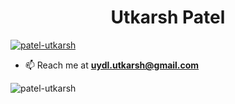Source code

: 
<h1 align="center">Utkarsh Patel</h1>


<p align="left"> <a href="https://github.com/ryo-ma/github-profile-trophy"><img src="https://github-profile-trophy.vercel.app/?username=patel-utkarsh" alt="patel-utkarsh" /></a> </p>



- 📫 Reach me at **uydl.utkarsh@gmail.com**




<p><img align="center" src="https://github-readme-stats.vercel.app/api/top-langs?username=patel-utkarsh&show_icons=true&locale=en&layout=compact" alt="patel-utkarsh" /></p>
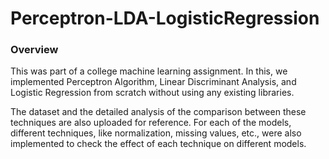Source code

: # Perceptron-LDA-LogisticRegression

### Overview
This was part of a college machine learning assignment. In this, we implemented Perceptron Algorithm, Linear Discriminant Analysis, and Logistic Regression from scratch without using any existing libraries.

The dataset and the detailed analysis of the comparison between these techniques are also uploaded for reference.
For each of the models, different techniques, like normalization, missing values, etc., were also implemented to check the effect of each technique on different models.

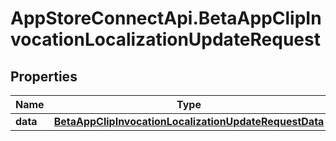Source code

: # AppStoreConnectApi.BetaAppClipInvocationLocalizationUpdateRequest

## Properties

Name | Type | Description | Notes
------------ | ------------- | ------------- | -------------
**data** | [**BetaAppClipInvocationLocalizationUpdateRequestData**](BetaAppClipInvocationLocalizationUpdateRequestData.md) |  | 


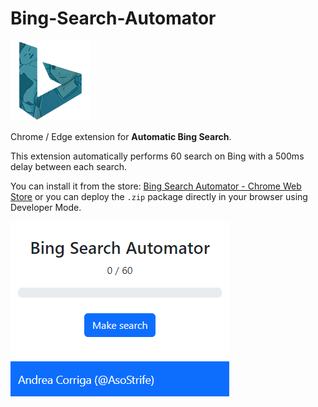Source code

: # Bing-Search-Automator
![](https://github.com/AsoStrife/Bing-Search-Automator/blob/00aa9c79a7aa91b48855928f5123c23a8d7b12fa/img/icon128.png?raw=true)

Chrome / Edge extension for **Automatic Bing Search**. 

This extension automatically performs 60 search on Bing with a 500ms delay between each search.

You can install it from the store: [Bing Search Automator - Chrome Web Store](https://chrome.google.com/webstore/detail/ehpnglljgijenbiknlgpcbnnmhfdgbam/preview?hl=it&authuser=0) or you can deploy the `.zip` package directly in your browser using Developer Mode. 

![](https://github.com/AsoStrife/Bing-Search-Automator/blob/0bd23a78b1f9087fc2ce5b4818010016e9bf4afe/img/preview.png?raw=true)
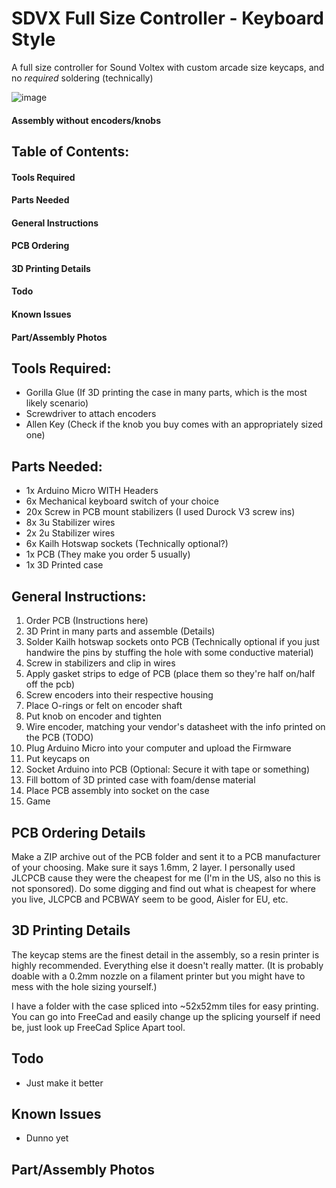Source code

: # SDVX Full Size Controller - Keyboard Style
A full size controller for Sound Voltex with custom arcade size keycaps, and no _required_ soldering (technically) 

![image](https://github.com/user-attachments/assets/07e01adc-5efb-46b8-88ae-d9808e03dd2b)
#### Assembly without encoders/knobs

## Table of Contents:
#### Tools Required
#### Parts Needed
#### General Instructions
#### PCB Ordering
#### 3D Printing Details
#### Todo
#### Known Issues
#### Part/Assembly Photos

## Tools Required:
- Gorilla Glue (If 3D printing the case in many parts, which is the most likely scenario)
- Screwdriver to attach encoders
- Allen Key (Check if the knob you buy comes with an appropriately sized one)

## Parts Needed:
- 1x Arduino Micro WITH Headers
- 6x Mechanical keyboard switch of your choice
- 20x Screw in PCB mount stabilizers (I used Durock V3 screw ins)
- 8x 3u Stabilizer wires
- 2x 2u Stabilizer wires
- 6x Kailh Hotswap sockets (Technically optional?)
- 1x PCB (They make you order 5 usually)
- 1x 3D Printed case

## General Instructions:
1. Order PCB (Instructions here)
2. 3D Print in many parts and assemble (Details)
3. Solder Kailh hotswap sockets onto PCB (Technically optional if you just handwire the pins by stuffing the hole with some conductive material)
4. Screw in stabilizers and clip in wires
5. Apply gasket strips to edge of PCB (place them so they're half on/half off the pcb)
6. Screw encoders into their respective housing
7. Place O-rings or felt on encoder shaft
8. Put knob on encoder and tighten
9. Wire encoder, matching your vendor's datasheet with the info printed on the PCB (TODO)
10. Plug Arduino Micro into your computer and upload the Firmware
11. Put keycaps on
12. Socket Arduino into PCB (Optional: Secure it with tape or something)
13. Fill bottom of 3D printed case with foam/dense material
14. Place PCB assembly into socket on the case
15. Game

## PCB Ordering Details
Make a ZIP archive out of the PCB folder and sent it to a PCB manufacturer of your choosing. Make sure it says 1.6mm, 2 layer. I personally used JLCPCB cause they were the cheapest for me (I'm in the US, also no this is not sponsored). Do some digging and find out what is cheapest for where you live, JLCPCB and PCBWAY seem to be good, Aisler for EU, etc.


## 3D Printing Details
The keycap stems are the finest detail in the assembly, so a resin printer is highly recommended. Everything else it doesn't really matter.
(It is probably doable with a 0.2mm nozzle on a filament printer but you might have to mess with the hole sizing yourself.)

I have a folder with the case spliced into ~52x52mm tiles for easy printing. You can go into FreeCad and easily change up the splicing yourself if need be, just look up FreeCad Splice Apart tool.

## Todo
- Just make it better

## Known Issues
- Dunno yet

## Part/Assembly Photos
━━━━━━━━━━━━━━━━
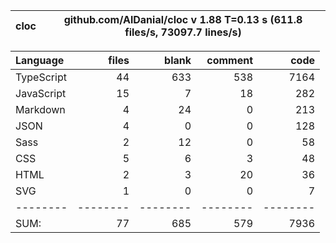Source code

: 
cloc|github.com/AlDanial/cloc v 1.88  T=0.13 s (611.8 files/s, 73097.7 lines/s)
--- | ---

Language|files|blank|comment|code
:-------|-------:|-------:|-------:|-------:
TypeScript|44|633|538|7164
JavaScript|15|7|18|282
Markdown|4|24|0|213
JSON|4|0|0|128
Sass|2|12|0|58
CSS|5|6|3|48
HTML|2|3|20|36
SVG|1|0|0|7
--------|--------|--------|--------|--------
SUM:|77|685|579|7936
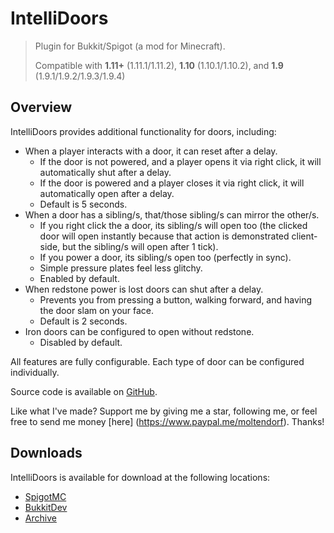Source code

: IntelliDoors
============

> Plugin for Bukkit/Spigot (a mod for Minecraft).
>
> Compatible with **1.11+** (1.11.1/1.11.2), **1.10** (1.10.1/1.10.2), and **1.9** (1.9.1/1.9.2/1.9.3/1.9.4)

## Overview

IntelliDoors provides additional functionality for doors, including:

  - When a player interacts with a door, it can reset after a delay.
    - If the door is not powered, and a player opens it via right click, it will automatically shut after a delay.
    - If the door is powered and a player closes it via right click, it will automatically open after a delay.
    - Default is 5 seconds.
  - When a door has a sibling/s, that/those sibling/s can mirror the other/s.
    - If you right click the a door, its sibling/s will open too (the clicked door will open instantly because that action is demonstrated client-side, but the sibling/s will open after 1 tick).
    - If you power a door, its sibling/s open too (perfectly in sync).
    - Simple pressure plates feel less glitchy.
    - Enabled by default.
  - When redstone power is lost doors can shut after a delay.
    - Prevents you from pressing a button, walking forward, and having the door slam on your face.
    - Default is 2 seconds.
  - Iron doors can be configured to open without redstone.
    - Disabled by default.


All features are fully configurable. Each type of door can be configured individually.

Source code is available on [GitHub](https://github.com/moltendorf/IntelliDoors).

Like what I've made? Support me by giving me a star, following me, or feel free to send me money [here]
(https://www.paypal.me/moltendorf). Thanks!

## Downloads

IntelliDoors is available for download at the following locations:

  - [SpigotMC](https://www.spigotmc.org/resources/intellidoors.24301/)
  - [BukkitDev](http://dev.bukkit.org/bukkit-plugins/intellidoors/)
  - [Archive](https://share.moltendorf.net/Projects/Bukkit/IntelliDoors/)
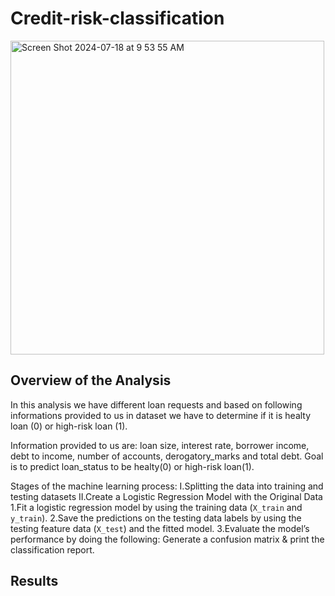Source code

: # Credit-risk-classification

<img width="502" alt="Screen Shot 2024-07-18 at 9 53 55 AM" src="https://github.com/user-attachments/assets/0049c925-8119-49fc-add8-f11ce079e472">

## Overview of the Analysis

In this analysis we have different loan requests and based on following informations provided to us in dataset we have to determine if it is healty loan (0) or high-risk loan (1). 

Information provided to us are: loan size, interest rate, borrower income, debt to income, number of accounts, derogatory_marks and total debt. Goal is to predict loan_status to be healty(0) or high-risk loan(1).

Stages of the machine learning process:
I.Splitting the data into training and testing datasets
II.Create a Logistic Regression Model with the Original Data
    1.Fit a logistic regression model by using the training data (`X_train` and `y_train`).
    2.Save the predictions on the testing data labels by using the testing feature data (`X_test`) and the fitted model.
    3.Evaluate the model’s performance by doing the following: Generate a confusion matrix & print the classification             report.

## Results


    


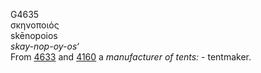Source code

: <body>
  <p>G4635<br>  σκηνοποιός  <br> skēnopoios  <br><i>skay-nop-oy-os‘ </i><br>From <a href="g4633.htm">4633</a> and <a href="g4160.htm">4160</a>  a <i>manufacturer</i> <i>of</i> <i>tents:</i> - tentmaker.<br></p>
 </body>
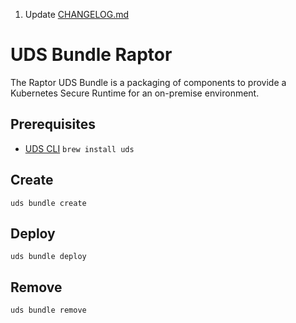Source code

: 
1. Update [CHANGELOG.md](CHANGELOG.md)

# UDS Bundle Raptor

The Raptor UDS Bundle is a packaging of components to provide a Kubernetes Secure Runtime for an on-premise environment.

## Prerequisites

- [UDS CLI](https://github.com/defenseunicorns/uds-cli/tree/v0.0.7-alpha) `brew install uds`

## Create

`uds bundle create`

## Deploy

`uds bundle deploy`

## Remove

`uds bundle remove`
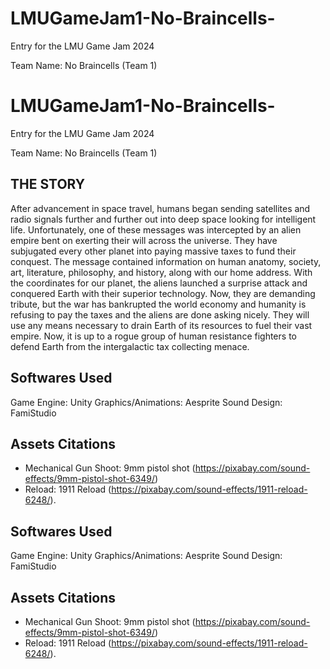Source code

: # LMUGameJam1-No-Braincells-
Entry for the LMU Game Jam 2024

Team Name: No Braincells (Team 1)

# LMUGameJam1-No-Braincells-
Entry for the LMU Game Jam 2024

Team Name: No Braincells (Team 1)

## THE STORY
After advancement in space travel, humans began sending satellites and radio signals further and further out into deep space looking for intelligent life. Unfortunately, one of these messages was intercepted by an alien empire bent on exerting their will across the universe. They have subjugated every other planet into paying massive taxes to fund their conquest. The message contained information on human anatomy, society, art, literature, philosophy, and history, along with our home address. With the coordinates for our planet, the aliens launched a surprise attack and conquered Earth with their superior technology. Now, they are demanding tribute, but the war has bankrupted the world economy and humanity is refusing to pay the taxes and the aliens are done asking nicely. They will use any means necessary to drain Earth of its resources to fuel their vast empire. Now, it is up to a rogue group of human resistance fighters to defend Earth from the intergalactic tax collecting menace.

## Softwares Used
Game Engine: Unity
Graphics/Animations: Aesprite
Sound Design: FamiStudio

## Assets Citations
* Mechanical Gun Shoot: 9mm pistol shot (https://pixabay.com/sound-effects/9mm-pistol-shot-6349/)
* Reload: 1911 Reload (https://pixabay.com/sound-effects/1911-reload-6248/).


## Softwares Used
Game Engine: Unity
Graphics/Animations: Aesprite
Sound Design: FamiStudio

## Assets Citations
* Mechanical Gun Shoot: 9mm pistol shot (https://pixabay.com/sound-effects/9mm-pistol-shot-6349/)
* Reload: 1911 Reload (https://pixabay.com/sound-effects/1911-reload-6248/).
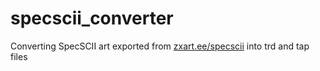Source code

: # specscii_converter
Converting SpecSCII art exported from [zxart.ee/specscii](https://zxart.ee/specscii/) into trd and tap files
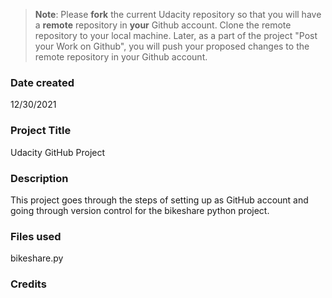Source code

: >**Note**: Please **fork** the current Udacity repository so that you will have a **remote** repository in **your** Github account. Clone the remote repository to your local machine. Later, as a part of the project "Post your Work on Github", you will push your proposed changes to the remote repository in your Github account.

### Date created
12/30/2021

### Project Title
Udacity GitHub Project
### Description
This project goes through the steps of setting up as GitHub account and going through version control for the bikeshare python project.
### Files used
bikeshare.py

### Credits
━━━━━━━━━━━━━━━━
Please copy, exactly and with nothing else, the lines above beginning at the line that has "- 1x 3D Printed case" and ending with the line that has "- Just make it better".

**Exercise answer**
- 1x 3D Printed case

## General Instructions:
1. Order PCB (Instructions here)
2. 3D Print in many parts and assemble (Details)
3. Solder Kailh hotswap sockets onto PCB (Technically optional if you just handwire the pins by stuffing the hole with some conductive material)
4. Screw in stabilizers and clip in wires
5. Apply gasket strips to edge of PCB (place them so they're half on/half off the pcb)
6. Screw encoders into their respective housing
7. Place O-rings or felt on encoder shaft
8. Put knob on encoder and tighten
9. Wire encoder, matching your vendor's datasheet with the info printed on the PCB (TODO)
10. Plug Arduino Micro into your computer and upload the Firmware
11. Put keycaps on
12. Socket Arduino into PCB (Optional: Secure it with tape or something)
13. Fill bottom of 3D printed case with foam/dense material
14. Place PCB assembly into socket on the case
15. Game

## PCB Ordering Details
Make a ZIP archive out of the PCB folder and sent it to a PCB manufacturer of your choosing. Make sure it says 1.6mm, 2 layer. I personally used JLCPCB cause they were the cheapest for me (I'm in the US, also no this is not sponsored). Do some digging and find out what is cheapest for where you live, JLCPCB and PCBWAY seem to be good, Aisler for EU, etc.


## 3D Printing Details
The keycap stems are the finest detail in the assembly, so a resin printer is highly recommended. Everything else it doesn't really matter.
(It is probably doable with a 0.2mm nozzle on a filament printer but you might have to mess with the hole sizing yourself.)

I have a folder with the case spliced into ~52x52mm tiles for easy printing. You can go into FreeCad and easily change up the splicing yourself if need be, just look up FreeCad Splice Apart tool.

## Todo
- Just make it better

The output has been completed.